_Exercise details_: Could you restate the data word for word?

---------- Source data

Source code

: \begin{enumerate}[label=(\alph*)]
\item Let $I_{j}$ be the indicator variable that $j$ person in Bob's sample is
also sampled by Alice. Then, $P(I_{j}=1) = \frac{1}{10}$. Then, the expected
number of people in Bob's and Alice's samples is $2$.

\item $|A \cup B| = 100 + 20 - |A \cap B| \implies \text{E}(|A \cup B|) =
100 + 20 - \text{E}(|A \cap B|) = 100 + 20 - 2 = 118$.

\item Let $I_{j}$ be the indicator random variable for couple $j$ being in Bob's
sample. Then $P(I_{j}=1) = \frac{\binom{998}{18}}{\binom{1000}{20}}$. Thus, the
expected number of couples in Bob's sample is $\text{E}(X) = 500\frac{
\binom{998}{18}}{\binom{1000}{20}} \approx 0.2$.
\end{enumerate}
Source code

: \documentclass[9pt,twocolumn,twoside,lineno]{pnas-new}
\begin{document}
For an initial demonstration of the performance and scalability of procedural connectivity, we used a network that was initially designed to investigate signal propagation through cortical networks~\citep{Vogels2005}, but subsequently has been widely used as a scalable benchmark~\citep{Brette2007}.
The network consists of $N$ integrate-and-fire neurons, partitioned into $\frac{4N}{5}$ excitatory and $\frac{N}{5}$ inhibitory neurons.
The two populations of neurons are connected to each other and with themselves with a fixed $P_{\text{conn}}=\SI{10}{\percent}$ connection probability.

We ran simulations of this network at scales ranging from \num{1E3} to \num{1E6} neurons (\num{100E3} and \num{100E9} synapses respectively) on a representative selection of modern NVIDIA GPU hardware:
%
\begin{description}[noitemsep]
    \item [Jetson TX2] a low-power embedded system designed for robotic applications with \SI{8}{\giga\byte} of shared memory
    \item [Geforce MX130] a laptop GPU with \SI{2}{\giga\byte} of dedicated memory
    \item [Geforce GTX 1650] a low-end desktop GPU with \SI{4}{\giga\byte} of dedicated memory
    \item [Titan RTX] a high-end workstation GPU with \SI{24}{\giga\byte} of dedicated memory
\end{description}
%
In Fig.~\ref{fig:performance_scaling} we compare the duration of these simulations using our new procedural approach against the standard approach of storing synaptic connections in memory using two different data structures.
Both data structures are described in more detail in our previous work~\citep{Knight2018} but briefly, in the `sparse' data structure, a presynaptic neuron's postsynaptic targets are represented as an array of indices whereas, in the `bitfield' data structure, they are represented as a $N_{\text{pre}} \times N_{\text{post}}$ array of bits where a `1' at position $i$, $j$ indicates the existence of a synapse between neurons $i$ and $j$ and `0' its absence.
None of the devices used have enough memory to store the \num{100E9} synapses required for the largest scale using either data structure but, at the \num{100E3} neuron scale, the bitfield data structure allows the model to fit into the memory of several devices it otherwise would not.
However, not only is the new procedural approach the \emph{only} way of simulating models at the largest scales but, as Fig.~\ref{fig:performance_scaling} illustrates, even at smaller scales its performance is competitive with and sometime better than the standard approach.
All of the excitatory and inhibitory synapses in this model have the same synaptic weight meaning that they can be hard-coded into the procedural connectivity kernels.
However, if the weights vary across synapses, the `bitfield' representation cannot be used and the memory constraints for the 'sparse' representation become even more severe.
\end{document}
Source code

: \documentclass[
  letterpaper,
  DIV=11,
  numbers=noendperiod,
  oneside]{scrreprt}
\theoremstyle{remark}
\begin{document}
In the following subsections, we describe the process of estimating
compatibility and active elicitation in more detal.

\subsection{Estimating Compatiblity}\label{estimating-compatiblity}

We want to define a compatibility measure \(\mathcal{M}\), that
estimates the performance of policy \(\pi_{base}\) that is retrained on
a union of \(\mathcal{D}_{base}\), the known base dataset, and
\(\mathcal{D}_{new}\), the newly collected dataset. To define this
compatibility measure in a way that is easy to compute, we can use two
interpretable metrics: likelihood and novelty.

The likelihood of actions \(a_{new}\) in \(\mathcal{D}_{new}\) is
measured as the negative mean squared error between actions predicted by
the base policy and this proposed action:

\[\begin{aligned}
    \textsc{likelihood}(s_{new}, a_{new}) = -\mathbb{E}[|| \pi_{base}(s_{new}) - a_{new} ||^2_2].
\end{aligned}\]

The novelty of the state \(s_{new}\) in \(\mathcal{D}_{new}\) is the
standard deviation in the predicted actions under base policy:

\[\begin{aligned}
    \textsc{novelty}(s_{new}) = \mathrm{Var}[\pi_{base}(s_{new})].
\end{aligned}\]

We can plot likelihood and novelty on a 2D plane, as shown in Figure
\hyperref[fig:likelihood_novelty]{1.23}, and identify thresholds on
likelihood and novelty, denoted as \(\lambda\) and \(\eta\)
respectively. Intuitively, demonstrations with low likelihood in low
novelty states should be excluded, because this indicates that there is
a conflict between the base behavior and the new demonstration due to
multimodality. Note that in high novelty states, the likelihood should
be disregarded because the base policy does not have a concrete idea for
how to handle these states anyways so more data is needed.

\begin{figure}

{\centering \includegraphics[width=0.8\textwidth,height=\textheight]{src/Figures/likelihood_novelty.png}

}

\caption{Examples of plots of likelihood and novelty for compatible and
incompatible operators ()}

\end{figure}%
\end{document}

--------------------

_Problem solution_:
Source code

: \begin{enumerate}[label=(\alph*)]
\item Let $I_{j}$ be the indicator variable that $j$ person in Bob's sample is
also sampled by Alice. Then, $P(I_{j}=1) = \frac{1}{10}$. Then, the expected
number of people in Bob's and Alice's samples is $2$.

\item $|A \cup B| = 100 + 20 - |A \cap B| \implies \text{E}(|A \cup B|) =
100 + 20 - \text{E}(|A \cap B|) = 100 + 20 - 2 = 118$.

\item Let $I_{j}$ be the indicator random variable for couple $j$ being in Bob's
sample. Then $P(I_{j}=1) = \frac{\binom{998}{18}}{\binom{1000}{20}}$. Thus, the
expected number of couples in Bob's sample is $\text{E}(X) = 500\frac{
\binom{998}{18}}{\binom{1000}{20}} \approx 0.2$.
\end{enumerate}
Source code

: \documentclass[9pt,twocolumn,twoside,lineno]{pnas-new}
\begin{document}
For an initial demonstration of the performance and scalability of procedural connectivity, we used a network that was initially designed to investigate signal propagation through cortical networks~\citep{Vogels2005}, but subsequently has been widely used as a scalable benchmark~\citep{Brette2007}.
The network consists of $N$ integrate-and-fire neurons, partitioned into $\frac{4N}{5}$ excitatory and $\frac{N}{5}$ inhibitory neurons.
The two populations of neurons are connected to each other and with themselves with a fixed $P_{\text{conn}}=\SI{10}{\percent}$ connection probability.

We ran simulations of this network at scales ranging from \num{1E3} to \num{1E6} neurons (\num{100E3} and \num{100E9} synapses respectively) on a representative selection of modern NVIDIA GPU hardware:
%
\begin{description}[noitemsep]
    \item [Jetson TX2] a low-power embedded system designed for robotic applications with \SI{8}{\giga\byte} of shared memory
    \item [Geforce MX130] a laptop GPU with \SI{2}{\giga\byte} of dedicated memory
    \item [Geforce GTX 1650] a low-end desktop GPU with \SI{4}{\giga\byte} of dedicated memory
    \item [Titan RTX] a high-end workstation GPU with \SI{24}{\giga\byte} of dedicated memory
\end{description}
%
In Fig.~\ref{fig:performance_scaling} we compare the duration of these simulations using our new procedural approach against the standard approach of storing synaptic connections in memory using two different data structures.
Both data structures are described in more detail in our previous work~\citep{Knight2018} but briefly, in the `sparse' data structure, a presynaptic neuron's postsynaptic targets are represented as an array of indices whereas, in the `bitfield' data structure, they are represented as a $N_{\text{pre}} \times N_{\text{post}}$ array of bits where a `1' at position $i$, $j$ indicates the existence of a synapse between neurons $i$ and $j$ and `0' its absence.
None of the devices used have enough memory to store the \num{100E9} synapses required for the largest scale using either data structure but, at the \num{100E3} neuron scale, the bitfield data structure allows the model to fit into the memory of several devices it otherwise would not.
However, not only is the new procedural approach the \emph{only} way of simulating models at the largest scales but, as Fig.~\ref{fig:performance_scaling} illustrates, even at smaller scales its performance is competitive with and sometime better than the standard approach.
All of the excitatory and inhibitory synapses in this model have the same synaptic weight meaning that they can be hard-coded into the procedural connectivity kernels.
However, if the weights vary across synapses, the `bitfield' representation cannot be used and the memory constraints for the 'sparse' representation become even more severe.
\end{document}
Source code

: \documentclass[
  letterpaper,
  DIV=11,
  numbers=noendperiod,
  oneside]{scrreprt}
\theoremstyle{remark}
\begin{document}
In the following subsections, we describe the process of estimating
compatibility and active elicitation in more detal.

\subsection{Estimating Compatiblity}\label{estimating-compatiblity}

We want to define a compatibility measure \(\mathcal{M}\), that
estimates the performance of policy \(\pi_{base}\) that is retrained on
a union of \(\mathcal{D}_{base}\), the known base dataset, and
\(\mathcal{D}_{new}\), the newly collected dataset. To define this
compatibility measure in a way that is easy to compute, we can use two
interpretable metrics: likelihood and novelty.

The likelihood of actions \(a_{new}\) in \(\mathcal{D}_{new}\) is
measured as the negative mean squared error between actions predicted by
the base policy and this proposed action:

\[\begin{aligned}
    \textsc{likelihood}(s_{new}, a_{new}) = -\mathbb{E}[|| \pi_{base}(s_{new}) - a_{new} ||^2_2].
\end{aligned}\]

The novelty of the state \(s_{new}\) in \(\mathcal{D}_{new}\) is the
standard deviation in the predicted actions under base policy:

\[\begin{aligned}
    \textsc{novelty}(s_{new}) = \mathrm{Var}[\pi_{base}(s_{new})].
\end{aligned}\]

We can plot likelihood and novelty on a 2D plane, as shown in Figure
\hyperref[fig:likelihood_novelty]{1.23}, and identify thresholds on
likelihood and novelty, denoted as \(\lambda\) and \(\eta\)
respectively. Intuitively, demonstrations with low likelihood in low
novelty states should be excluded, because this indicates that there is
a conflict between the base behavior and the new demonstration due to
multimodality. Note that in high novelty states, the likelihood should
be disregarded because the base policy does not have a concrete idea for
how to handle these states anyways so more data is needed.

\begin{figure}

{\centering \includegraphics[width=0.8\textwidth,height=\textheight]{src/Figures/likelihood_novelty.png}

}

\caption{Examples of plots of likelihood and novelty for compatible and
incompatible operators ()}

\end{figure}%
\end{document}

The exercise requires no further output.